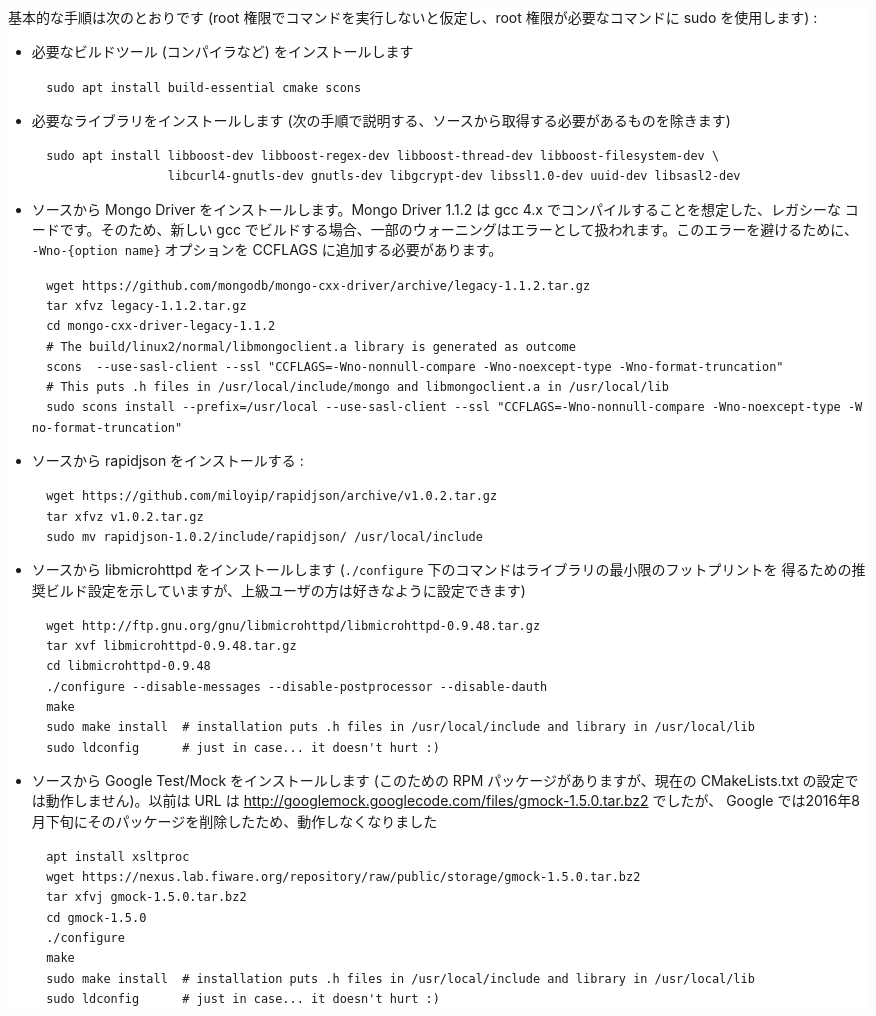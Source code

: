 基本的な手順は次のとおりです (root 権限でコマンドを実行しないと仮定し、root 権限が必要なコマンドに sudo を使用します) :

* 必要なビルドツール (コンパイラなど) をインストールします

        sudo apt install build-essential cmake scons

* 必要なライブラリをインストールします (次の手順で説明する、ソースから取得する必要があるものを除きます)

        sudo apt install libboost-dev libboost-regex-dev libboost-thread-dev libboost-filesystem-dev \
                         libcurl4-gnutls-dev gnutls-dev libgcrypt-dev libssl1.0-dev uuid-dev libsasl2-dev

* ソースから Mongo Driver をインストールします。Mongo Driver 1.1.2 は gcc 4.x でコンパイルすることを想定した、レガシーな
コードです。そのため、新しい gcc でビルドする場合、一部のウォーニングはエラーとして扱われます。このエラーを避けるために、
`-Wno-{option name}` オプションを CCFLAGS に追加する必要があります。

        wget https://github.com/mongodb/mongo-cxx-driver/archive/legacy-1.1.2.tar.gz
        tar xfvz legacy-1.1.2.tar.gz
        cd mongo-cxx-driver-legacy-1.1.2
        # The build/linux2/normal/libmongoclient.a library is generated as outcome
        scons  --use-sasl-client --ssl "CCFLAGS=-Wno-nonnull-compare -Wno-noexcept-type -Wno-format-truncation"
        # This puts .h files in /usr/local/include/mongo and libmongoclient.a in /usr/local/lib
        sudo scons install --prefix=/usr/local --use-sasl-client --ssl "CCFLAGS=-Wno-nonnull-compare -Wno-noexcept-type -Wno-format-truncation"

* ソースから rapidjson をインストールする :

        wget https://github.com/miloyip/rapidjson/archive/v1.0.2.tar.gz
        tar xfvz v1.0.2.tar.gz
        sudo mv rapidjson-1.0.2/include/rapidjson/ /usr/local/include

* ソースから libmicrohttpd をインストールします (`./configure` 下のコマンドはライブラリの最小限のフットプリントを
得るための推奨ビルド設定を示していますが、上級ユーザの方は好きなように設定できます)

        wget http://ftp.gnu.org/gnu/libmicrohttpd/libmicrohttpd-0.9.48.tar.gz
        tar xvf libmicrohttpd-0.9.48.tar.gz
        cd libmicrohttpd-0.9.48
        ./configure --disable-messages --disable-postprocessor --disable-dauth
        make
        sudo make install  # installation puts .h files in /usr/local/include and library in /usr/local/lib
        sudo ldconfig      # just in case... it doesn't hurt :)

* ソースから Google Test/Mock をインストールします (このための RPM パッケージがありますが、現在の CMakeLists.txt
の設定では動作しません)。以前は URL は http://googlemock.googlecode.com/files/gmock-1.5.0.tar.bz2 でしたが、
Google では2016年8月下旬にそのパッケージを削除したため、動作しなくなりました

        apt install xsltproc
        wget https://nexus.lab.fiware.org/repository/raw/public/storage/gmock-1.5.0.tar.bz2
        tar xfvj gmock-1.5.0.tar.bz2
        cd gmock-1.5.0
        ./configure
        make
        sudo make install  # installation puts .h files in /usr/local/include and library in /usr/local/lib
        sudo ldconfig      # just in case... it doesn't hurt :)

• **Description of the task**: Print the data word for word and omit the pictures.

• **Answer area**:
Source code

: 基本的な手順は次のとおりです (root 権限でコマンドを実行しないと仮定し、root 権限が必要なコマンドに sudo を使用します) :

* 必要なビルドツール (コンパイラなど) をインストールします

        sudo apt install build-essential cmake scons

* 必要なライブラリをインストールします (次の手順で説明する、ソースから取得する必要があるものを除きます)

        sudo apt install libboost-dev libboost-regex-dev libboost-thread-dev libboost-filesystem-dev \
                         libcurl4-gnutls-dev gnutls-dev libgcrypt-dev libssl1.0-dev uuid-dev libsasl2-dev

* ソースから Mongo Driver をインストールします。Mongo Driver 1.1.2 は gcc 4.x でコンパイルすることを想定した、レガシーな
コードです。そのため、新しい gcc でビルドする場合、一部のウォーニングはエラーとして扱われます。このエラーを避けるために、
`-Wno-{option name}` オプションを CCFLAGS に追加する必要があります。

        wget https://github.com/mongodb/mongo-cxx-driver/archive/legacy-1.1.2.tar.gz
        tar xfvz legacy-1.1.2.tar.gz
        cd mongo-cxx-driver-legacy-1.1.2
        # The build/linux2/normal/libmongoclient.a library is generated as outcome
        scons  --use-sasl-client --ssl "CCFLAGS=-Wno-nonnull-compare -Wno-noexcept-type -Wno-format-truncation"
        # This puts .h files in /usr/local/include/mongo and libmongoclient.a in /usr/local/lib
        sudo scons install --prefix=/usr/local --use-sasl-client --ssl "CCFLAGS=-Wno-nonnull-compare -Wno-noexcept-type -Wno-format-truncation"

* ソースから rapidjson をインストールする :

        wget https://github.com/miloyip/rapidjson/archive/v1.0.2.tar.gz
        tar xfvz v1.0.2.tar.gz
        sudo mv rapidjson-1.0.2/include/rapidjson/ /usr/local/include

* ソースから libmicrohttpd をインストールします (`./configure` 下のコマンドはライブラリの最小限のフットプリントを
得るための推奨ビルド設定を示していますが、上級ユーザの方は好きなように設定できます)

        wget http://ftp.gnu.org/gnu/libmicrohttpd/libmicrohttpd-0.9.48.tar.gz
        tar xvf libmicrohttpd-0.9.48.tar.gz
        cd libmicrohttpd-0.9.48
        ./configure --disable-messages --disable-postprocessor --disable-dauth
        make
        sudo make install  # installation puts .h files in /usr/local/include and library in /usr/local/lib
        sudo ldconfig      # just in case... it doesn't hurt :)

* ソースから Google Test/Mock をインストールします (このための RPM パッケージがありますが、現在の CMakeLists.txt
の設定では動作しません)。以前は URL は http://googlemock.googlecode.com/files/gmock-1.5.0.tar.bz2 でしたが、
Google では2016年8月下旬にそのパッケージを削除したため、動作しなくなりました

        apt install xsltproc
        wget https://nexus.lab.fiware.org/repository/raw/public/storage/gmock-1.5.0.tar.bz2
        tar xfvj gmock-1.5.0.tar.bz2
        cd gmock-1.5.0
        ./configure
        make
        sudo make install  # installation puts .h files in /usr/local/include and library in /usr/local/lib
        sudo ldconfig      # just in case... it doesn't hurt :)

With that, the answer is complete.